* EXTRACTED INFORMATION *
= = = = =
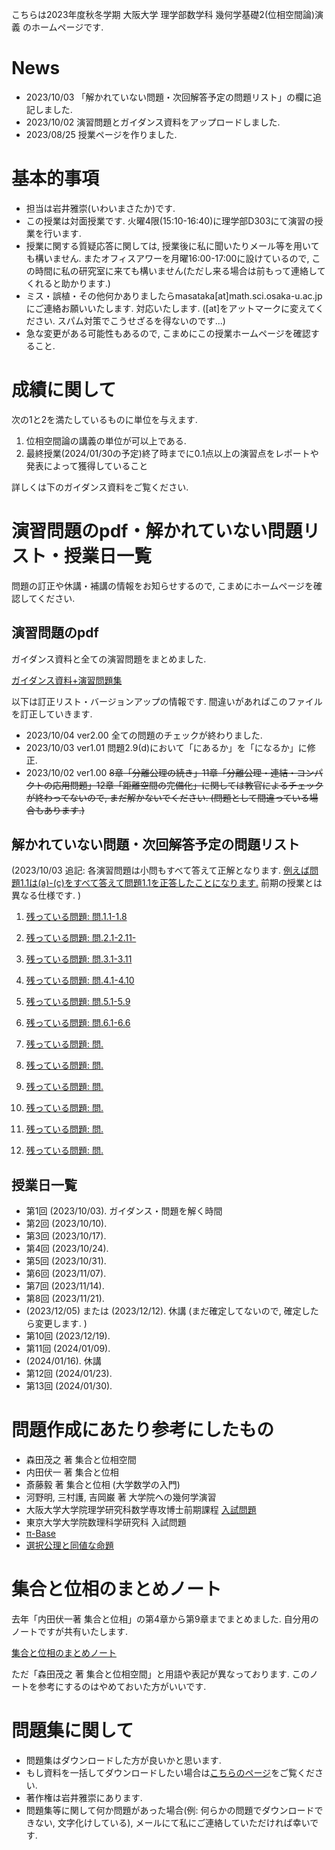 

 こちらは2023年度秋冬学期 大阪大学 理学部数学科 幾何学基礎2(位相空間論)演義 のホームページです.
 
# News
- 2023/10/03 「解かれていない問題・次回解答予定の問題リスト」の欄に追記しました. 
- 2023/10/02 演習問題とガイダンス資料をアップロードしました. 
- 2023/08/25 授業ページを作りました.

# 基本的事項

- 担当は岩井雅崇(いわいまさたか)です.
- この授業は対面授業です. 火曜4限(15:10-16:40)に理学部D303にて演習の授業を行います. 
- 授業に関する質疑応答に関しては, 授業後に私に聞いたりメール等を用いても構いません. またオフィスアワーを月曜16:00-17:00に設けているので, この時間に私の研究室に来ても構いません(ただし来る場合は前もって連絡してくれると助かります.)
- ミス・誤植・その他何かありましたらmasataka[at]math.sci.osaka-u.ac.jpにご連絡お願いいたします. 対応いたします. ([at]をアットマークに変えてください. スパム対策でこうせざるを得ないのです...)
- 急な変更がある可能性もあるので, こまめにこの授業ホームページを確認すること.

# 成績に関して
次の1と2を満たしているものに単位を与えます.

1. 位相空間論の講義の単位が可以上である. 
2. 最終授業(2024/01/30の予定)終了時までに0.1点以上の演習点をレポートや発表によって獲得していること

詳しくは下のガイダンス資料をご覧ください. 

<!--
# 成績に関して
次の1と2を満たしているものに単位を与えます.

1. 位相空間論の講義の単位が可以上である. 
2. 最終授業(2024/01/30の予定)までに0.1点以上の演習点(後述)を獲得していること

なお演習の成績は"講義の成績"+"演習点"×(点数補正係数)でつける予定です. 点数補正係数は実数かつ全員の成績から定まる係数です. 
## 演習点に関して
演習点を稼ぐには次の方法があります.
1. レポート(2回)を解く. レポートの出来により0.1点以上の演習点が与えられる. 
2. 配布した演習問題を解き, その解答を黒板を用いて発表する. その場合の演習点は「解いた問題の難易度」と「発表の仕方・解答の方法」などから定まります. 

なお2の方が演習点は高めに設定しております. 

## 1. レポートに関して

- 基本的には中間試験や期末試験の対策のための基本的な問題を出します. それらの試験の時期に締め切りを設けます. 
- レポート問題は演習問題の中から出す予定です. ・がついてる問題(後述)からしか出さない予定です

中間レポートは10-11月に, 期末レポートは12-1月に詳細を言う予定です. 


ただし2の条件を達成できないものには別途救済レポートを課して2を達成したものとすることがある. 
- 英語問題を答える際には英語を和訳してください. なお解答は日本語で行っても良い.

- 演習問題の難易度は一定ではない. 難しい問題と英語問題を解いた場合は成績に加点を行う. 
- 原則的に第n回授業には第n回以下の演習問題を解くことができます. (つまり第3回授業には第1,2,3回の演習問題を解くことができます.). ただし全員の総意が得られた場合はこの限りではない.(なお今回は第2-4回の演習問題となっているので, 第4回授業まではこれらの問題を解くことができます.)


## 2. 黒板を用いた発表に関して
発表のルールは次のとおりです.
- 問題の解答を黒板に書いて発表してください. 正答だった場合その問題はそれ以降解答できなくなります. 不正解だった場合他の人に解答権が移ります. そのため授業が始まる前にある程度は演習問題をあらかじめ解いておいて発表できる状態にしておいてください.
- 複数人が解答したい問題があるときは平和的な手段で解答者を決めます. 
- 発表方法があまりにも悪い場合(教科書丸写しなど)は減点します. 

演習問題に関する注意点は次のとおりです. 
-  <u>演習問題は適当に出しているので, 全部解く必要はないです. 現時点で解けない問題も複数あります. </u>
- 演習問題の難易度は一定ではないです. 問題番号の上に・や＊などの記号が書いてありますがこれは次を意味します.
1. ・がついてる問題は解けないといけない問題です.ある程度授業を理解している人は他の人に解答を譲ってください.
2.  何もついてない問題は普通の問題です. . ちょっと考えれば解ける範疇に収まっている(はずです).
3.  ＊問題や＊＊問題は難しそうな問題です. ちょっと難しい問題から激ムズの問題まであります. 私やTAが解けない問題もあります. 基本的に解かせる気はなく自由気ままに出しております.
- 難易度が高い問題ほど演習点も高いです.  

また次に関してご協力をお願いいたします.
- 発表後, スマホ等で黒板にある解答を撮影しても構いません. (ただし黒板のみを撮影してください) 理由としては私の方で解答を用意してないからです. 解答者も撮影のご協力お願いします. 
- 板書は他人が読めるように, 文字の大きさ・綺麗さ・板書の量に配慮してください. 字は汚くてもいいので, 最低限読めるようにしてください. (私は文字を綺麗に板書できないので, 相当汚い字でも読むことはできますが...)

## よくわからない人に向けてのヒント
1. 単位だけ欲しい人は一回も黒板で発表せずにレポートだけを提出してください. さらに位相空間論の講義の試験で可以上をもらってください. それで演義の成績の単位ももらえます. (講義の試験が良ければ演義の成績も良いです.)
2. ちょっと欲張りな人は・がついている問題や何もついてない問題を黒板で発表してください. なお・がついている問題が全て解ければ, 講義の試験の単位は(おそらく)もらえると思います.
3. 意欲のある人は難しい問題など色々解いてください. そのほうが私は楽しいです. 
- (2023/10/02 注: CLEからこのページを見るとダウンロードできない可能性があります. その場合はhttps://masataka123.github.io/2023_winter_generaltopology/とリンクを打ってCLE外から見てください. )

-->

# 演習問題のpdf・解かれていない問題リスト・授業日一覧
問題の訂正や休講・補講の情報をお知らせするので, こまめにホームページを確認してください.

## 演習問題のpdf 
ガイダンス資料と全ての演習問題をまとめました. 

[ガイダンス資料+演習問題集](https://masataka123.github.io/2023_winter_generaltopology/material/0_位相問題集.pdf)

以下は訂正リスト・バージョンアップの情報です. 間違いがあればこのファイルを訂正していきます.  
- 2023/10/04 ver2.00 全ての問題のチェックが終わりました. 
- 2023/10/03 ver1.01 問題2.9(d)において「にあるか」を「になるか」に修正. 
- 2023/10/02 ver1.00 ~~8章「分離公理の続き」11章「分離公理・連結・コンパクトの応用問題」12章「距離空間の完備化」に関しては教官によるチェックが終わってないので, まだ解かないでください. (問題として間違っている場合もあります.)~~

## 解かれていない問題・次回解答予定の問題リスト

(2023/10/03 追記: 各演習問題は小問もすべて答えて正解となります.  <u>例えば問題1.1は(a)-(c)をすべて答えて問題1.1を正答したことになります.</u> 前期の授業とは異なる仕様です. )

1. <u>残っている問題: 問.1.1-1.8</u>

2. <u>残っている問題: 問.2.1-2.11-</u>

3. <u>残っている問題: 問.3.1-3.11</u>

4. <u>残っている問題: 問.4.1-4.10</u>

5. <u>残っている問題: 問.5.1-5.9</u>

6. <u>残っている問題: 問.6.1-6.6</u>

1. <u>残っている問題: 問.</u>

2. <u>残っている問題: 問.</u>

3. <u>残っている問題: 問.</u>

4. <u>残っている問題: 問.</u>

5. <u>残っている問題: 問.</u>

6. <u>残っている問題: 問.</u>




## 授業日一覧
- 第1回 (2023/10/03). ガイダンス・問題を解く時間
- 第2回 (2023/10/10). 
- 第3回 (2023/10/17).  
- 第4回 (2023/10/24).  
- 第5回 (2023/10/31).  
- 第6回 (2023/11/07). 
- 第7回 (2023/11/14). 
- 第8回 (2023/11/21). 
- (2023/12/05) または (2023/12/12). 休講 (まだ確定してないので, 確定したら変更します. )
- 第10回 (2023/12/19). 
- 第11回 (2024/01/09). 
-  (2024/01/16). 休講
- 第12回 (2024/01/23). 
- 第13回 (2024/01/30). 

<!--

- 第0回 (2023/10/03).  ガイダンス [ガイダンスの資料](https://github.com/masataka123/2023_winter_generaltopology/blob/master/material/0_ガイダンス資料.pdf)

- 第1回 (2023/10/03).   ユークリッド空間と距離空間の復習 [第1回演習問題](https://github.com/masataka123/2023_winter_generaltopology/blob/master/material/0_ガイダンス資料.pdf)

- 第2回 (2023/10/10).  開集合系と近傍系 

- 第3回 (2023/10/17).  位相空間の部分集合

- 第4回 (2023/10/24).  連続写像と相対位相

- 第5回 (2023/10/31).  直積位相

- 第6回 (2023/11/07).  商位相

- 第7回 (2023/11/14).  分離公理

- 第8回 (2023/11/21).  可算公理

- 第9回 (2023/12/05).  分離公理と連続関数

- 第10回 (2023/12/12). 距離付け可能性

- 第11回 (2023/12/19). 連結性

- 第12回 (2024/01/09). コンパクト性

- 第13回 (2024/01/16). コンパクト空間の性質

- 第14回 (2024/01/23). 距離空間の位相

- 第15回 (2024/01/30). 距離空間の完備性
-->
<!--
[上の演習問題全てを集めたpdf](https://github.com/masataka123/2023_summer_complex/blob/master/material/0_複素解析続論_演習問題.pdf)

[第8回から第12回授業の動画](https://www.youtube.com/playlist?list=PLZDOK-K3OuvDpXKHjdAxJUy5ts6HPCeoB)
[第8回から第12回授業黒板](https://github.com/masataka123/2021_summer/blob/master/material/0_第八回から第十二回の授業黒板.pdf)
[第8回から第12回授業の資料](https://github.com/masataka123/2021_summer/blob/master/material/0_第八回から第十二回の資料.pdf)
-->

# 問題作成にあたり参考にしたもの
- 森田茂之 著 集合と位相空間
- 内田伏一 著 集合と位相
- 斎藤毅 著 集合と位相 (大学数学の入門)
- 河野明, 三村護, 吉岡巌 著 大学院への幾何学演習
- 大阪大学大学院理学研究科数学専攻博士前期課程 [入試問題](http://www.math.sci.osaka-u.ac.jp/inshi/)
- 東京大学大学院数理科学研究科 入試問題
-  [π-Base](https://topology.jdabbs.com)
- [選択公理と同値な命題](http://alg-d.com/math/ac/)


# 集合と位相のまとめノート

去年「内田伏一著 集合と位相」の第4章から第9章までまとめました. 自分用のノートですが共有いたします. 

[集合と位相のまとめノート](https://masataka123.github.io/2023_winter_generaltopology/material/0_集合と位相まとめ.pdf) 


ただ「森田茂之 著 集合と位相空間」と用語や表記が異なっております. このノートを参考にするのはやめておいた方がいいです. 

# 問題集に関して

- 問題集はダウンロードした方が良いかと思います.
- もし資料を一括してダウンロードしたい場合は[こちらのページ](https://github.com/masataka123/2023_winter_generaltopology/tree/master/material)をご覧ください.
- 著作権は岩井雅崇にあります. 
- 問題集等に関して何か問題があった場合(例: 何らかの問題でダウンロードできない, 文字化けしている), メールにて私にご連絡していただければ幸いです.


<!-- 
# 授業動画に関して
- 動画を見る際はスピーカーで聴くことをお勧めします.(イヤホンで聴くと時々びっくりすることがあります.)
- 動画の授業はかなり早いペースで進むので, 状況に応じて一時停止等を使うことをお勧めします.
- 動画の概要欄に訂正やリンクなどを貼っていきます.
- 動画の著作権は岩井雅崇にあります.


# その他 
(2020/11/16 時点) 
 ~~のホームページ上で授業資料を見ると日本語が表示されない現象が見られます. 
おそらくgithubの方に問題があるようで, 現状で打つ手はありません. (twitterで調べてみると, 同様の現象があって困っている人がいました. slideshareでも同様の問題が生じていたこともあり, それと同じらしいです. 文字コードによる問題?)
もし何か改善策を知っている方は, メールにてご連絡していただければ幸いです.~~

# 成績の付け方の補足. 
中間レポートと期末レポートでつける予定ですが, 一応上の人にまだ確認中です.
おそらく大丈夫ですが, 急な変更もございますので, このホームページで最新情報を確認して下さい.
他にも上の人からの要請等あった場合は変更がある可能性があるので, こまめに最新情報を確認して下さい.
-->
= = = = =
* WHAT IS EXPECTED *
Show every line of the listing containing the string "授業日一覧" by copying it.

* TASK OUTPUT *
# 演習問題のpdf・解かれていない問題リスト・授業日一覧
## 授業日一覧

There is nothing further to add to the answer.